While many workers are trying to escape this region, workers in one factory are still punching the clock despite the constant danger,
Call it the ultimate test of corporate management. Delta Galil Industries, which makes clothing for big-name brands, refusing to stop production even when Hezbollah rockets explode within half a mile.
Tzafrir Tzadik is the production manager here, helping to oversee 15,000 workers, most of whom are still on the job. Sewing, dying and packaging clothes for companies like Nike and Victoria’s Secret. When a rocket is incoming, a siren wails and every worker knows to drop what they’re doing and run to the bomb shelter.
They don’t teach this at Harvard Business School, but then Delta has already survived Israel’s rocky history. Growing to be one of the country’s biggest private employers. A symbol, some say, of Israel’s economic resilience. So, when customers like Wal-Mart or Target want to know if Delta’s shipments will be in time, it’s up to manager Esti Carmeli to answer the phone.
“We have to start talking to our customer to relax them, talk about the deliveries, and to relax that everything is going on”, said Carmeli.
Some companies in Israel have been criticized for laying off workers who do leave their jobs and travel to safer parts of the country. But Delta insists that it constantly monitors the safety of operating in a war zone.
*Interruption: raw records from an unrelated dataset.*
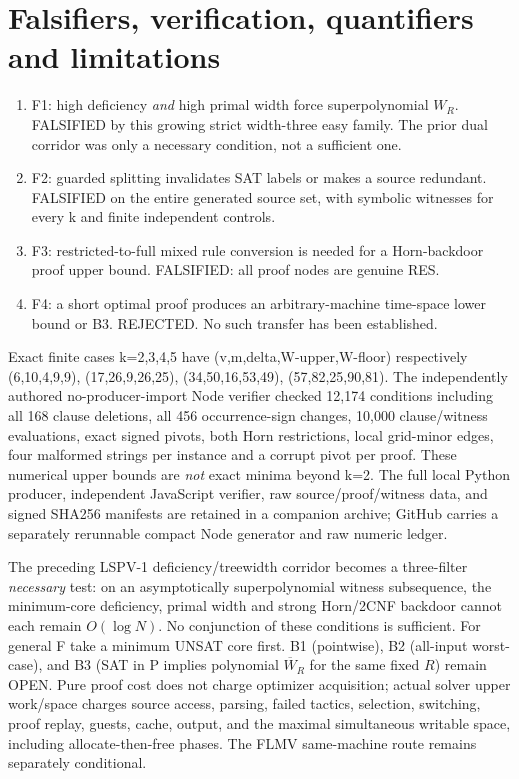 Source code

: \documentclass[11pt]{article}
\begin{document}
\section*{Falsifiers, verification, quantifiers and limitations}
\begin{enumerate}
\item[] F1: high deficiency \emph{and} high primal width force superpolynomial $W_R$. FALSIFIED by this growing strict width-three easy family. The prior dual corridor was only a necessary condition, not a sufficient one.
\item[] F2: guarded splitting invalidates SAT labels or makes a source redundant. FALSIFIED on the entire generated source set, with symbolic witnesses for every k and finite independent controls.
\item[] F3: restricted-to-full mixed rule conversion is needed for a Horn-backdoor proof upper bound. FALSIFIED: all proof nodes are genuine RES.
\item[] F4: a short optimal proof produces an arbitrary-machine time-space lower bound or B3. REJECTED. No such transfer has been established.
\end{enumerate}
Exact finite cases k=2,3,4,5 have (v,m,delta,W-upper,W-floor) respectively
(6,10,4,9,9), (17,26,9,26,25), (34,50,16,53,49), (57,82,25,90,81).
The independently authored no-producer-import Node verifier checked 12,174 conditions including all 168 clause deletions, all 456 occurrence-sign changes, 10,000 clause/witness evaluations, exact signed pivots, both Horn restrictions, local grid-minor edges, four malformed strings per instance and a corrupt pivot per proof. These numerical upper bounds are \emph{not} exact minima beyond k=2. The full local Python producer, independent JavaScript verifier, raw source/proof/witness data, and signed SHA256 manifests are retained in a companion archive; GitHub carries a separately rerunnable compact Node generator and raw numeric ledger.

The preceding LSPV-1 deficiency/treewidth corridor becomes a three-filter \emph{necessary} test: on an asymptotically superpolynomial witness subsequence, the minimum-core deficiency, primal width and strong Horn/2CNF backdoor cannot each remain $O(\log N)$. No conjunction of these conditions is sufficient. For general F take a minimum UNSAT core first. B1 (pointwise), B2 (all-input worst-case), and B3 (SAT in P implies polynomial $\overline W_R$ for the same fixed $R$) remain OPEN. Pure proof cost does not charge optimizer acquisition; actual solver upper work/space charges source access, parsing, failed tactics, selection, switching, proof replay, guests, cache, output, and the maximal simultaneous writable space, including allocate-then-free phases. The FLMV same-machine route remains separately conditional.
\end{document}
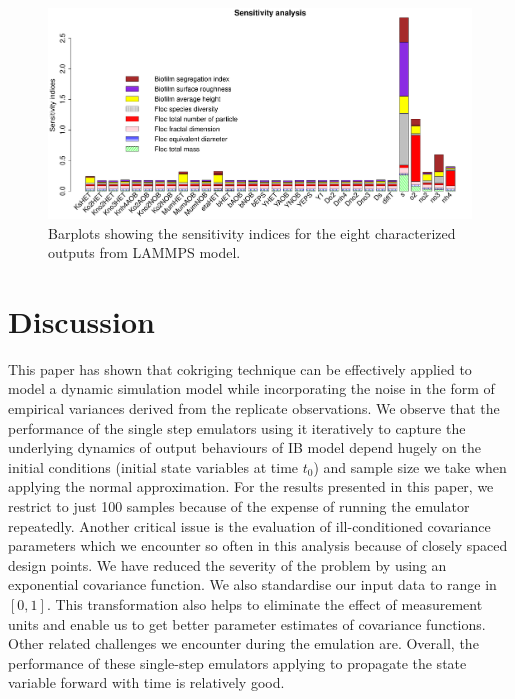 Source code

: \begin{figure}[!ht] 
\includegraphics[width=1.1\textwidth]{result2/sens_plot1}
\caption[]{Barplots showing the sensitivity indices for the eight characterized outputs from LAMMPS model.}\label{ress4}
\end{figure}


\section{Discussion}
This paper has shown that cokriging technique can be effectively applied to model a dynamic simulation model while incorporating the noise in the form of empirical variances derived from the replicate observations. We observe that the performance of the single step emulators using it iteratively to capture the underlying dynamics of output behaviours of IB model depend hugely on the initial conditions (initial state variables at time $t_0$) and sample size we take when applying the normal approximation. For the results presented in this paper, we restrict to just 100 samples because of the expense of running the emulator repeatedly. Another critical issue is the evaluation of ill-conditioned covariance parameters which we encounter so often in this analysis because of closely spaced design points. We have reduced the severity of the problem by using an exponential covariance function. We also standardise our input data to range in $[0,1]$.  This transformation also helps to eliminate the effect of measurement units and enable us to get better parameter estimates of covariance functions. Other related challenges we encounter during the emulation are. Overall, the performance of these single-step emulators applying to propagate the state variable forward with time is relatively good.

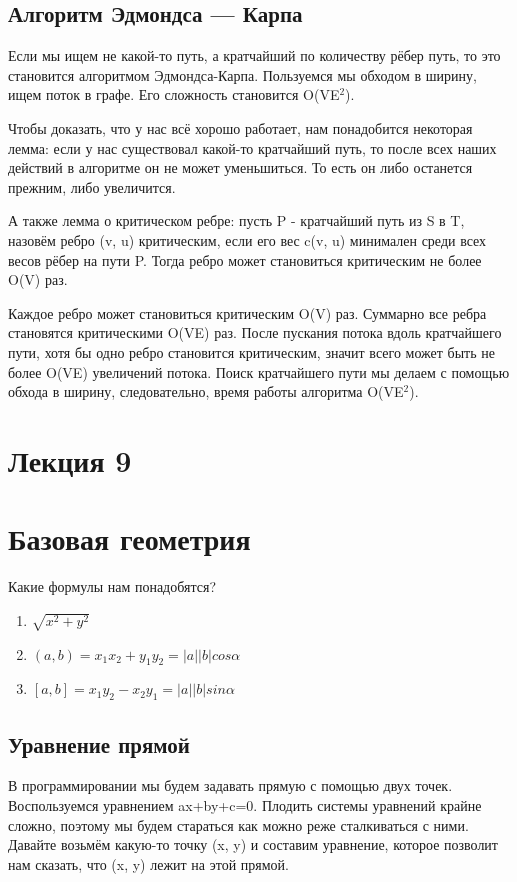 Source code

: \documentclass[12pt]{article}
\begin{document}
\subsection*{Алгоритм Эдмондса --- Карпа}
Если мы ищем не какой-то путь, а кратчайший по количеству рёбер путь, то это становится алгоритмом Эдмондса-Карпа. Пользуемся мы обходом в ширину, ищем поток в графе. Его сложность становится O(VE$^2$).

Чтобы доказать, что у нас всё хорошо работает, нам понадобится некоторая лемма: если у нас существовал какой-то кратчайший путь, то после всех наших действий в алгоритме он не может уменьшиться. То есть он либо останется прежним, либо увеличится.

А также лемма о критическом ребре: пусть P - кратчайший путь из S в T, назовём ребро (v, u) критическим, если его вес c(v, u) минимален среди всех весов рёбер на пути P. Тогда ребро может становиться критическим не более O(V) раз.

Каждое ребро может становиться критическим O(V) раз. Суммарно все ребра становятся критическими O(VE) раз. После пускания потока вдоль кратчайшего пути, хотя бы одно ребро становится критическим, значит всего может быть не более O(VE) увеличений потока. Поиск кратчайшего пути мы делаем с помощью обхода в ширину, следовательно, время работы алгоритма O(VE$^2$).

\newpage
\section*{Лекция 9}
\section*{Базовая геометрия}
Какие формулы нам понадобятся?
\begin{enumerate}
\item $\sqrt{x^2+y^2}$
\item $(a, b) = x_1x_2 + y_1y_2 = |a||b|cos \alpha$
\item $[a, b] = x_1y_2 - x_2y_1= |a||b|sin \alpha$
\end{enumerate}

\subsection*{Уравнение прямой}
В программировании мы будем задавать прямую с помощью двух точек. Воспользуемся уравнением ax+by+c=0. Плодить системы уравнений крайне сложно, поэтому мы будем стараться как можно реже сталкиваться с ними. Давайте возьмём какую-то точку (x, y) и составим уравнение, которое позволит нам сказать, что (x, y) лежит на этой прямой.
\end{document}
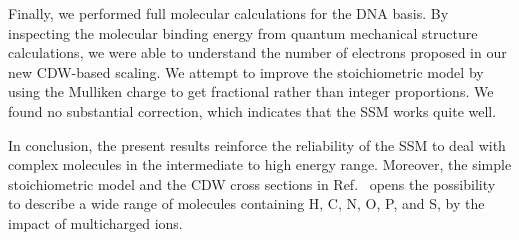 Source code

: \documentclass[preprint,showpacs]{revtex4}
\begin{document}
Finally, we performed full molecular calculations for the DNA basis. 
By inspecting the molecular binding energy from quantum mechanical
structure calculations, we were able to understand the number of 
electrons proposed in our new CDW-based scaling. We attempt to improve 
the stoichiometric model by using the Mulliken charge to get fractional
rather than integer proportions. We found no substantial correction,
which indicates that the SSM works quite well.

In conclusion, the present results reinforce the 
reliability of the SSM to deal with complex molecules in the intermediate
to high energy range. Moreover, the simple stoichiometric model and the 
CDW cross sections in Ref.~\cite{miraglia2019} opens the possibility to 
describe a wide range of molecules containing H, C, N, O, P, and S, by 
the impact of multicharged ions.



\bigskip
\end{document}
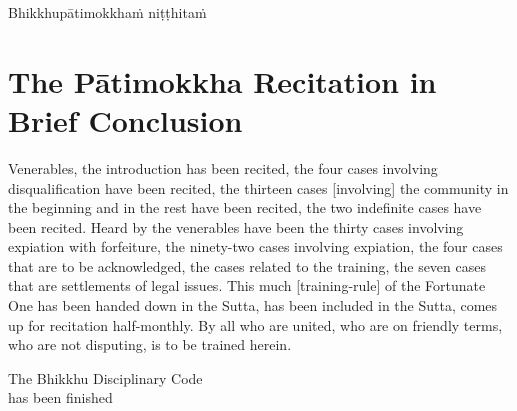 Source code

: \begin{outro}
	Bhikkhupātimokkhaṁ niṭṭhitaṁ
\end{outro}

\clearpage



\section{The Pātimokkha Recitation in Brief Conclusion}
\label{patimokkha-in-brief-conclusion}

\ifafiveversion\vspace{0.15cm}\fi
\ifninebythirteenversion\vspace{0.15cm}\fi

Venerables, the introduction has been recited, the four cases involving disqualification have been recited, the thirteen cases [involving] the community in the beginning and in the rest have been recited, the two indefinite cases have been recited. Heard by the venerables have been the thirty cases involving expiation with forfeiture, the ninety-two cases involving expiation, the four cases that are to be acknowledged, the cases related to the training, the seven cases that are settlements of legal issues. This much [training-rule] of the Fortunate One has been handed down in the Sutta, has been included in the Sutta, comes up for recitation half-monthly. By all who are united, who are on friendly terms, who are not disputing, is to be trained herein.

\begin{outro}
	The Bhikkhu Disciplinary Code \ifninebythirteenversion\\\fi has been finished
\end{outro}

\clearpage


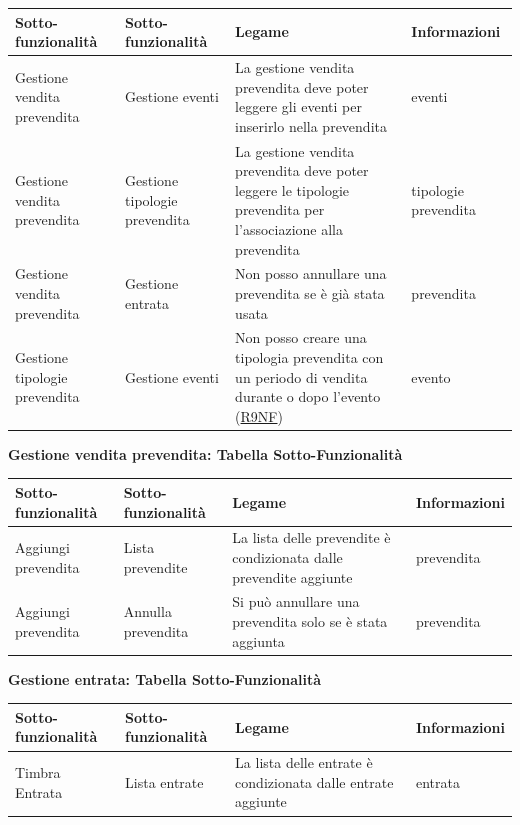 \documentclass[a4paper]{article}
\begin{document}
\begin{center}
    \begin{tabularx}{1\textwidth}{|X|X|X|X|}
    \hline
    \textbf{Sotto-funzionalità} & \textbf{Sotto-funzionalità} & \textbf{Legame} & \textbf{Informazioni}\\
    \hline
    \hline
    Gestione vendita prevendita & Gestione eventi & La gestione vendita prevendita deve poter leggere gli eventi per inserirlo nella prevendita & eventi\\
    \hline
    Gestione vendita prevendita & Gestione tipologie prevendita & La gestione vendita prevendita deve poter leggere le tipologie prevendita per l'associazione alla prevendita & tipologie prevendita\\
    \hline
    Gestione vendita prevendita & Gestione entrata & Non posso annullare una prevendita se è già stata usata & prevendita\\
    \hline
    Gestione tipologie prevendita & Gestione eventi & Non posso creare una tipologia prevendita con un periodo di vendita durante o dopo l'evento (\hyperlink{R9NF}{R9NF}) & evento\\
    \hline
    \end{tabularx}
\end{center}

\newpage

\textbf{Gestione vendita prevendita: Tabella Sotto-Funzionalità}

\begin{center}
    \begin{tabularx}{1\textwidth}{|X|X|X|X|}
    \hline
    \textbf{Sotto-funzionalità} & \textbf{Sotto-funzionalità} & \textbf{Legame} & \textbf{Informazioni}\\
    \hline
    \hline
    Aggiungi prevendita & Lista prevendite & La lista delle prevendite è condizionata dalle prevendite aggiunte & prevendita\\
    \hline
    Aggiungi prevendita & Annulla prevendita & Si può annullare una prevendita solo se è stata aggiunta & prevendita\\
    \hline
    \end{tabularx}
\end{center}

\textbf{Gestione entrata: Tabella Sotto-Funzionalità}

\begin{center}
    \begin{tabularx}{1\textwidth}{|X|X|X|X|}
    \hline
    \textbf{Sotto-funzionalità} & \textbf{Sotto-funzionalità} & \textbf{Legame} & \textbf{Informazioni}\\
    \hline
    \hline
    Timbra Entrata & Lista entrate & La lista delle entrate è condizionata dalle entrate aggiunte & entrata\\
    \hline
    \end{tabularx}
\end{center}
\end{document}
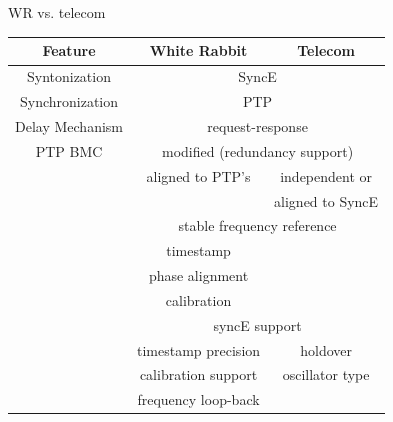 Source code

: \documentclass[compress,red]{beamer}
\begin{document}
\subsection{}
\begin{frame}{WR vs. telecom}


    \begin{tabular}{| c | c | c |}          	     \hline
	  {\bf Feature}         &  {\bf White Rabbit }   & {\bf Telecom}               \\ \hline
	  Syntonization         &  \multicolumn{2}{|c|}{SyncE}                         \\ \hline
	  Synchronization        &  \multicolumn{2}{|c|}{PTP}                           \\ \hline
	  Delay Mechanism       &  \multicolumn{2}{|c|}{request-response}               \\ \hline
	  PTP BMC               &  \multicolumn{2}{|c|}{modified (redundancy support)} \\ \hline
   \color{red}{PTP/SyncE planes}&  aligned to PTP's      & independent or              \\ %
	                        &                        & aligned to SyncE           \\ \hline
   \color{red}{SyncE used for}  &  \multicolumn{2}{|c|}{stable frequency reference}    \\ 
                                &  timestamp             &                             \\           
                                &  phase alignment        &                             \\           
                                &  calibration           &                             \\ \hline    
   \color{red}{Boundary Clock}  &  \multicolumn{2}{|c|}{syncE support}                \\                 
                                &  timestamp precision   & holdover                    \\           
                                &  calibration support   & oscillator type             \\         
                                &  frequency loop-back    &                             \\ \hline            
    \end{tabular}

\end{frame}
\end{document}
“If all day, lets say, bombs would fall here, I’m sure we would close. We are not playing with people’s lives . . .We are afraid. We are human. But we get used to it. I’m sure if you were here for three days, you would get used to it”, said Tzafrir.
For those who work in these conditions, the motives can be money, but also faith. A belief they’re safe, no matter the threat.
The intersection of business, religion and a war.